I brought most of my brushes home. I've had some of them for over 20 years. A few are hand-me-downs on their last legs. A handful are brand spanking new. I brought all the paint I could find that's non-toxic. There's no way I'm going to try to use oils at home. There's no ventilation for it and no room. I scooped up paper and whatnot to paint on. I even dragged along a little box of drawing tools I haven't touched in years. To be fair though, I'm knocking dust off most of these supplies. Oil paint is my favorite medium. I work in it almost exclusively when I'm making art.
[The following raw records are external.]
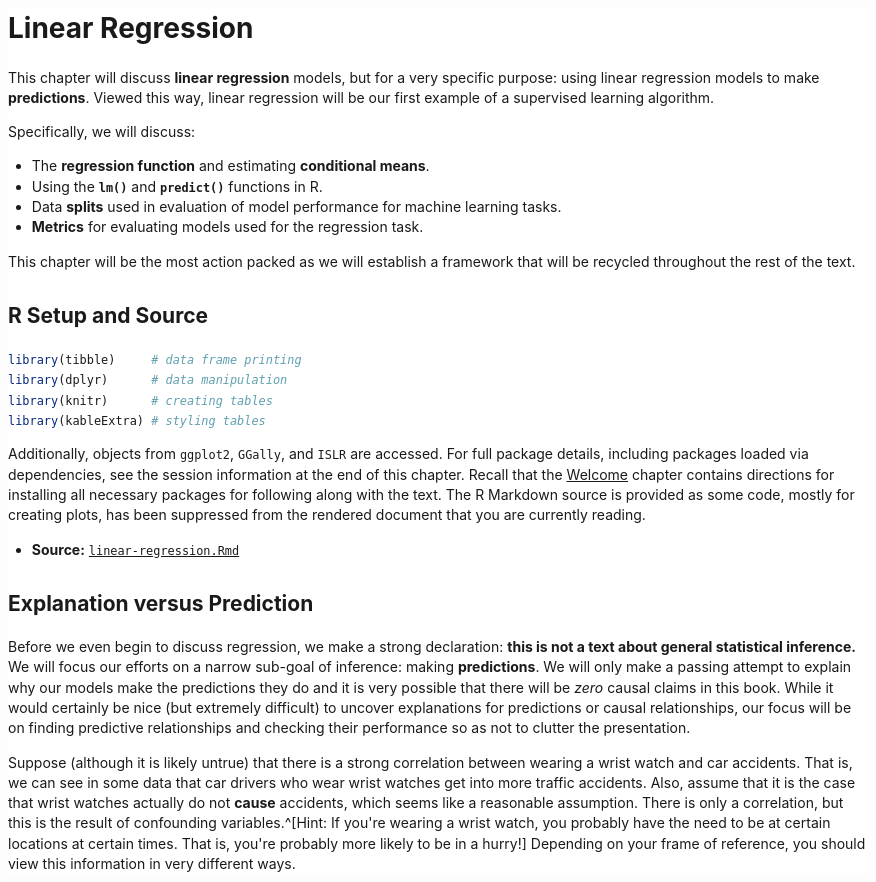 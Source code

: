 # Linear Regression



This chapter will discuss **linear regression** models, but for a very specific purpose: using linear regression models to make **predictions**. Viewed this way, linear regression will be our first example of a supervised learning algorithm.

Specifically, we will discuss:

- The **regression function** and estimating **conditional means**.
- Using the **`lm()`** and **`predict()`** functions in R.
- Data **splits** used in evaluation of model performance for machine learning tasks.
- **Metrics** for evaluating models used for the regression task.

This chapter will be the most action packed as we will establish a framework that will be recycled throughout the rest of the text.

## R Setup and Source


```r
library(tibble)     # data frame printing
library(dplyr)      # data manipulation
library(knitr)      # creating tables
library(kableExtra) # styling tables
```

Additionally, objects from `ggplot2`, `GGally`, and `ISLR` are accessed. For full package details, including packages loaded via dependencies, see the session information at the end of this chapter. Recall that the [Welcome](index.html) chapter contains directions for installing all necessary packages for following along with the text. The R Markdown source is provided as some code, mostly for creating plots, has been suppressed from the rendered document that you are currently reading.

- **Source:** [`linear-regression.Rmd`](linear-regression.Rmd)

## Explanation versus Prediction

Before we even begin to discuss regression, we make a strong declaration: **this is not a text about general statistical inference.**  We will focus our efforts on a narrow sub-goal of inference: making **predictions**. We will only make a passing attempt to explain why our models make the predictions they do and it is very possible that there will be *zero* causal claims in this book. While it would certainly be nice (but extremely difficult) to uncover explanations for predictions or causal relationships, our focus will be on finding predictive relationships and checking their performance so as not to clutter the presentation.

Suppose (although it is likely untrue) that there is a strong correlation between wearing a wrist watch and car accidents. That is, we can see in some data that car drivers who wear wrist watches get into more traffic accidents. Also, assume that it is the case that wrist watches actually do not **cause** accidents, which seems like a reasonable assumption. There is only a correlation, but this is the result of confounding variables.^[Hint: If you're wearing a wrist watch, you probably have the need to be at certain locations at certain times. That is, you're probably more likely to be in a hurry!] Depending on your frame of reference, you should view this information in very different ways.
The things I forgot include my travel easel and a drop cloth. I'll figure out what to do about both of those issues. My cranky neck has needs and voices them often, so I'm going to have to rig some kind of ergonomic something. My husband is understandably protective of our floors, so I'll be scavenging through a closet for alternatives to a drop cloth.
In the meantime, I have this digital cartoon wonderland! And today, it was full of glitches. But I digress.
I started out today in the blue dress because I got a call from the physical therapist to make sure ye olde neck was still where they left it. They also asked after my non-physical well-being. I wasn't kidding about the clinical depression the other day. So! Blue for the science officers! (I'm a Star Trek nerd.) The medics! The nurses! The therapists! The doctors! The support staff! And all the people whose job titles I may never learn or haven't remembered in this instant! Thanks. We totally need you. We don't even fully understand how much.
On the front of my electric blue dress, is a sparkly spider brooch that I inherited from one of my great grandmothers. The spider is to remind me to take things slowly, one step at a time. Some of these tiny creatures make huge (compared to them), intricate masterpieces of purpose. If they don't get overwhelmed by making their home/kitchen/art with nothing but the tools nature gave them, then I see fit to use them as role models. I hope they don't mind.